Your assignment> Filter task. Return each line of the material that holds the string "hostname".
============
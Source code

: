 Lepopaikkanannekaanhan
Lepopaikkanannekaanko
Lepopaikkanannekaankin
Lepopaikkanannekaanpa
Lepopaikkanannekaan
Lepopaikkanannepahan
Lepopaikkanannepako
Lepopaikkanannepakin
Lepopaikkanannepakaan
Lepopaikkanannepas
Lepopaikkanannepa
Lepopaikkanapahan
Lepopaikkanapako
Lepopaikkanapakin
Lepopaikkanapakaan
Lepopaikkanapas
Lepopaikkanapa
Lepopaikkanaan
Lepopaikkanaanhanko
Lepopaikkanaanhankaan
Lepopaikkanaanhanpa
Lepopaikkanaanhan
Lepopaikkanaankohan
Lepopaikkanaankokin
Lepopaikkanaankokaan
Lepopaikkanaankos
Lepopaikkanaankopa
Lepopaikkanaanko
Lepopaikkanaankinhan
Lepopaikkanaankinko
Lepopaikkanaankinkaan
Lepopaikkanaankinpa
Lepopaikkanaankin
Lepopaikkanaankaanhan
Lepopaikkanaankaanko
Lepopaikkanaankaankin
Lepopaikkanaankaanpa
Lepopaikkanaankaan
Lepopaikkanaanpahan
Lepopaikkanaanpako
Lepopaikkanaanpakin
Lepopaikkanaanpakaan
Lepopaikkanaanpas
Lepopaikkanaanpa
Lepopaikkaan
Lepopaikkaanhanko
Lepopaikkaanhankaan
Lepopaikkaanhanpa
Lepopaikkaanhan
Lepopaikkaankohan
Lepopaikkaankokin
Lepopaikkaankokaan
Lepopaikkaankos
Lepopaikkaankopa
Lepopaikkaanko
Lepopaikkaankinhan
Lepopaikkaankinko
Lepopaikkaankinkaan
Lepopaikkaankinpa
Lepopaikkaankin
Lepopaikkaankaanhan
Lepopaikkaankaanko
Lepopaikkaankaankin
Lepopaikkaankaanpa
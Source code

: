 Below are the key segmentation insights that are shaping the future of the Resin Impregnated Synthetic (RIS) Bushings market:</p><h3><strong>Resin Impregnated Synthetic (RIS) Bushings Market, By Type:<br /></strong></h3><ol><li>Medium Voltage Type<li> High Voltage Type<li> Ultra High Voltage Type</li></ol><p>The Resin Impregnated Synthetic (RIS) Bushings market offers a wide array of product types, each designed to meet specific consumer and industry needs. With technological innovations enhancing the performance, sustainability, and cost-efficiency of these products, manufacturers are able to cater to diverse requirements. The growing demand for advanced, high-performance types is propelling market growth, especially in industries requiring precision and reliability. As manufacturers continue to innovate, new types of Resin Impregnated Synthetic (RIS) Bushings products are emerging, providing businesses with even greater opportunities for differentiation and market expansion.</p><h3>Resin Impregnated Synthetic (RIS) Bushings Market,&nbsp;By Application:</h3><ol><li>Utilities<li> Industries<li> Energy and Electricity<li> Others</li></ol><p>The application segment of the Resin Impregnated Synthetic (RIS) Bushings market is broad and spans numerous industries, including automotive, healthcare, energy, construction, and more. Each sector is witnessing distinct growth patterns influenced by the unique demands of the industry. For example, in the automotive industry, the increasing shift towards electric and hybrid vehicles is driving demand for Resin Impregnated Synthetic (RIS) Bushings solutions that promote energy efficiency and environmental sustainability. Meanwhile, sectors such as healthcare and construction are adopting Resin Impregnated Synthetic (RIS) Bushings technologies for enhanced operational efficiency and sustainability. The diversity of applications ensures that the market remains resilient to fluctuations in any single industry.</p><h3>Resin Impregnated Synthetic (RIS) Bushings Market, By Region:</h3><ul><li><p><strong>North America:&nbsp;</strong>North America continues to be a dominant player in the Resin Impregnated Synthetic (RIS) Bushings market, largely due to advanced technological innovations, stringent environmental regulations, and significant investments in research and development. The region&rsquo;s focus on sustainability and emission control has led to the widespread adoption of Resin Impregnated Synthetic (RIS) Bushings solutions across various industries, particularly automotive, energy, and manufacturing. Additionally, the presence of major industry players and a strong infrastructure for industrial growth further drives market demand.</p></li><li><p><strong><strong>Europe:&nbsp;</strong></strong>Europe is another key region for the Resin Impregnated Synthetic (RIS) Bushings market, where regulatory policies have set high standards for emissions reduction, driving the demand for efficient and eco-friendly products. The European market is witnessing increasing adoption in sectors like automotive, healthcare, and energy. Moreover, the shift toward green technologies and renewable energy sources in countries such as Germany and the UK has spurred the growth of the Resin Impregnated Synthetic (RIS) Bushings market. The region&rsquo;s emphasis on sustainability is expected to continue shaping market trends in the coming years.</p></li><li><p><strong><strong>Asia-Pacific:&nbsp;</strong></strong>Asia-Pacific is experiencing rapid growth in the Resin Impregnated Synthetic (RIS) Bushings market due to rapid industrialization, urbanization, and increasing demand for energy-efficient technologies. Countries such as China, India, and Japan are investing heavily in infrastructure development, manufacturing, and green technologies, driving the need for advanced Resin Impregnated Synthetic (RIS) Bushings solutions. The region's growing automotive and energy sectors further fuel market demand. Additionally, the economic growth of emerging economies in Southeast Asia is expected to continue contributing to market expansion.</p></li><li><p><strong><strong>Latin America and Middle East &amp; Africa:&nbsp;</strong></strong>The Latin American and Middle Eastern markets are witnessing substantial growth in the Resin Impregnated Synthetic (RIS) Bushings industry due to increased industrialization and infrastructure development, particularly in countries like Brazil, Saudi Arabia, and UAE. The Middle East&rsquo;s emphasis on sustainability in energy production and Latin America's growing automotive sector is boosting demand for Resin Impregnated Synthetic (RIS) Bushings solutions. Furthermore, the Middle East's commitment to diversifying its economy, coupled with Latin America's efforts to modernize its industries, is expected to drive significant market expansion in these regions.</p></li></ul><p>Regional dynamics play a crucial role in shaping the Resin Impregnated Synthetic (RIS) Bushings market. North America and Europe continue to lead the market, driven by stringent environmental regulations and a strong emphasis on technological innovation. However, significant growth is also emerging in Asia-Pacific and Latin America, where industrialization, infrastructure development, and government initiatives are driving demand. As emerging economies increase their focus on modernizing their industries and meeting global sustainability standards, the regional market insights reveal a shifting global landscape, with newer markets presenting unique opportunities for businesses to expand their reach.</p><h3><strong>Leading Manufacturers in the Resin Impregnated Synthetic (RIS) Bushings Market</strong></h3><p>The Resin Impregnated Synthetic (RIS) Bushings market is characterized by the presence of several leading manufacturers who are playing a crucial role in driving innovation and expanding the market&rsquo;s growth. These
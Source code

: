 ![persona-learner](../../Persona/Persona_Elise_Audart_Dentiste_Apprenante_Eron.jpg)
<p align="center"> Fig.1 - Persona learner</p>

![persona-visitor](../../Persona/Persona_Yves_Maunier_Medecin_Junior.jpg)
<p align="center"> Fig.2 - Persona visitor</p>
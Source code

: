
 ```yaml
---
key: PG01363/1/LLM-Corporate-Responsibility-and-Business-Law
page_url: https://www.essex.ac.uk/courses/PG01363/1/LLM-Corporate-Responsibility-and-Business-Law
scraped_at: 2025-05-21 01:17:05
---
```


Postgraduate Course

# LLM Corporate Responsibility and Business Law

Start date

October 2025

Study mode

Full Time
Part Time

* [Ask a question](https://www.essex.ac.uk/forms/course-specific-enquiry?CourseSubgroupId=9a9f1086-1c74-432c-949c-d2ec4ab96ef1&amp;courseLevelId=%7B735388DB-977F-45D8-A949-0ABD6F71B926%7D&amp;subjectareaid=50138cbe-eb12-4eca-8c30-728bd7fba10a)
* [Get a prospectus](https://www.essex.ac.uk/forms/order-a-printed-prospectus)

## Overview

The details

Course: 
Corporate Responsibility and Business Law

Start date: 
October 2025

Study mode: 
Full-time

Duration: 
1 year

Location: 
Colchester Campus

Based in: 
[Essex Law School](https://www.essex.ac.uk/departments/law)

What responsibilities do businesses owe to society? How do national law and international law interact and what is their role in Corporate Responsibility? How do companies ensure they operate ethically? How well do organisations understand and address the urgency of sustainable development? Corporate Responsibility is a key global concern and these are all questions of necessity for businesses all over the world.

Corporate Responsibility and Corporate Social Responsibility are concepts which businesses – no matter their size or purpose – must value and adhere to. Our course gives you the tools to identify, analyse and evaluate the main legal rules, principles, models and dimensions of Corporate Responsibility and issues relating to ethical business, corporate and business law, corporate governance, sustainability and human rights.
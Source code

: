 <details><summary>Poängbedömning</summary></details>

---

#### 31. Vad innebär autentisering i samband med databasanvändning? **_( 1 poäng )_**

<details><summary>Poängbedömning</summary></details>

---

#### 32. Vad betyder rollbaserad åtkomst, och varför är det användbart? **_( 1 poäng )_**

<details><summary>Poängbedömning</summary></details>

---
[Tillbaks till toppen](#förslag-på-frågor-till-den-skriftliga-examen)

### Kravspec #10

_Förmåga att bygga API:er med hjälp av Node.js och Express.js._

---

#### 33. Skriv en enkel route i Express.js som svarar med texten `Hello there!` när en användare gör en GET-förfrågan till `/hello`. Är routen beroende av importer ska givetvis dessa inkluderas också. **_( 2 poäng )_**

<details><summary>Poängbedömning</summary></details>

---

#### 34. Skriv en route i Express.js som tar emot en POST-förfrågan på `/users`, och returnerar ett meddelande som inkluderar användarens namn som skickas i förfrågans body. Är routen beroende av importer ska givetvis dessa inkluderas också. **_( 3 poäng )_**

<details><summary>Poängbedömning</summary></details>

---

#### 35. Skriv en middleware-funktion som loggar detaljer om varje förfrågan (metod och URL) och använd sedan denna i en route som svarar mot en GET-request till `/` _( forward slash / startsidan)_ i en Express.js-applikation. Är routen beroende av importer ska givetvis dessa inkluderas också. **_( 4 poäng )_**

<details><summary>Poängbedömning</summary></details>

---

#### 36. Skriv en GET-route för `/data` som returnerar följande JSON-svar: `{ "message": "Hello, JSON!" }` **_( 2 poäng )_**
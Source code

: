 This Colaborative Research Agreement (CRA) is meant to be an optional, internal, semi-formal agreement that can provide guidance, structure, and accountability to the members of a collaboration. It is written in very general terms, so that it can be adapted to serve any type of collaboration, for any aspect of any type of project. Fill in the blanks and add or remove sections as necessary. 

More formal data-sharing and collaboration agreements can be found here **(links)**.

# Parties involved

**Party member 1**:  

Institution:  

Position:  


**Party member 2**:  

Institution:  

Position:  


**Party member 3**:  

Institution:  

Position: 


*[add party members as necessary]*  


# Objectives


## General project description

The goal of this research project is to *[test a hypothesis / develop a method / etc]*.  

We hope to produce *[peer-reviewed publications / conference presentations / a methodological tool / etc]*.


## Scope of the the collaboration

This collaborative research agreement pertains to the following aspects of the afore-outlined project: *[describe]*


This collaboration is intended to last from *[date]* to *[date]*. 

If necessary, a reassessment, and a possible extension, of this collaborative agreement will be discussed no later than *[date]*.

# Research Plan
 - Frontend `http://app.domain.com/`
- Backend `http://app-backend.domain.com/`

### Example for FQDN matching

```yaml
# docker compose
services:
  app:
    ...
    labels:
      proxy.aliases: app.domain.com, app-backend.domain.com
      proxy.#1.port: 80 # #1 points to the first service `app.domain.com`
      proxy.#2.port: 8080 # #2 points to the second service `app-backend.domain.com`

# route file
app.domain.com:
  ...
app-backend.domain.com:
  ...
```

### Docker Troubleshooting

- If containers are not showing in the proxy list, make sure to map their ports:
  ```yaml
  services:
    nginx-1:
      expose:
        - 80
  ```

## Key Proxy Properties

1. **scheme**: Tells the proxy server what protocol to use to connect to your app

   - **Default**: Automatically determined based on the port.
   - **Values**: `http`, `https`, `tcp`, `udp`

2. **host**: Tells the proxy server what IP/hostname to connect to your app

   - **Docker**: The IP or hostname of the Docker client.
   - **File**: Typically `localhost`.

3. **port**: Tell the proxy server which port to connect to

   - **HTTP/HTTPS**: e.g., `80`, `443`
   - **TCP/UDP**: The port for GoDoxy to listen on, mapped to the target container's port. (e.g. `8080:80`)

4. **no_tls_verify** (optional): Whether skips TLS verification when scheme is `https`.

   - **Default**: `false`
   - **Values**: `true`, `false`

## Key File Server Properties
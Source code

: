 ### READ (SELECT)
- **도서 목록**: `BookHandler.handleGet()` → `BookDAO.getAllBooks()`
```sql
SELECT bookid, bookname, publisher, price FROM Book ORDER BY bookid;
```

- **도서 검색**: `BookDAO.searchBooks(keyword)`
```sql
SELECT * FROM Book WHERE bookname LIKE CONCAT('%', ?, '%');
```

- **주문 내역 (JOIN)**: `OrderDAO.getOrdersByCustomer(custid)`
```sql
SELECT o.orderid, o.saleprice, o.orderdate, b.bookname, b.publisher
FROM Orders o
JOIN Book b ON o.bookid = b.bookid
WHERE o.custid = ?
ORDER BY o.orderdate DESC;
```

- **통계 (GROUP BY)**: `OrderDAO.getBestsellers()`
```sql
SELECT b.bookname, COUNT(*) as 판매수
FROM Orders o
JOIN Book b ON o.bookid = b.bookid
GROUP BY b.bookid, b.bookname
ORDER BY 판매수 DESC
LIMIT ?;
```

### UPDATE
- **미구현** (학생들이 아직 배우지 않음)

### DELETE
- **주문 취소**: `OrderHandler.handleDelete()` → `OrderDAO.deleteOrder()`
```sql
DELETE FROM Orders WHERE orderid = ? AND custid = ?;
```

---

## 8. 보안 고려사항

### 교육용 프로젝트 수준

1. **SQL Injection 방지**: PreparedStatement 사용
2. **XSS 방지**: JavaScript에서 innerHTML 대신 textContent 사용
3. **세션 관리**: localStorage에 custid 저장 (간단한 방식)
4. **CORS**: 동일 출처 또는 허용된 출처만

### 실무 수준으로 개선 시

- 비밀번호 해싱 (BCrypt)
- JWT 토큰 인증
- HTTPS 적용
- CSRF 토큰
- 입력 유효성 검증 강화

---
============
Response to this exercise>
2. **host**: Tells the proxy server what IP/hostname to connect to your app
   - **Docker**: The IP or hostname of the Docker client.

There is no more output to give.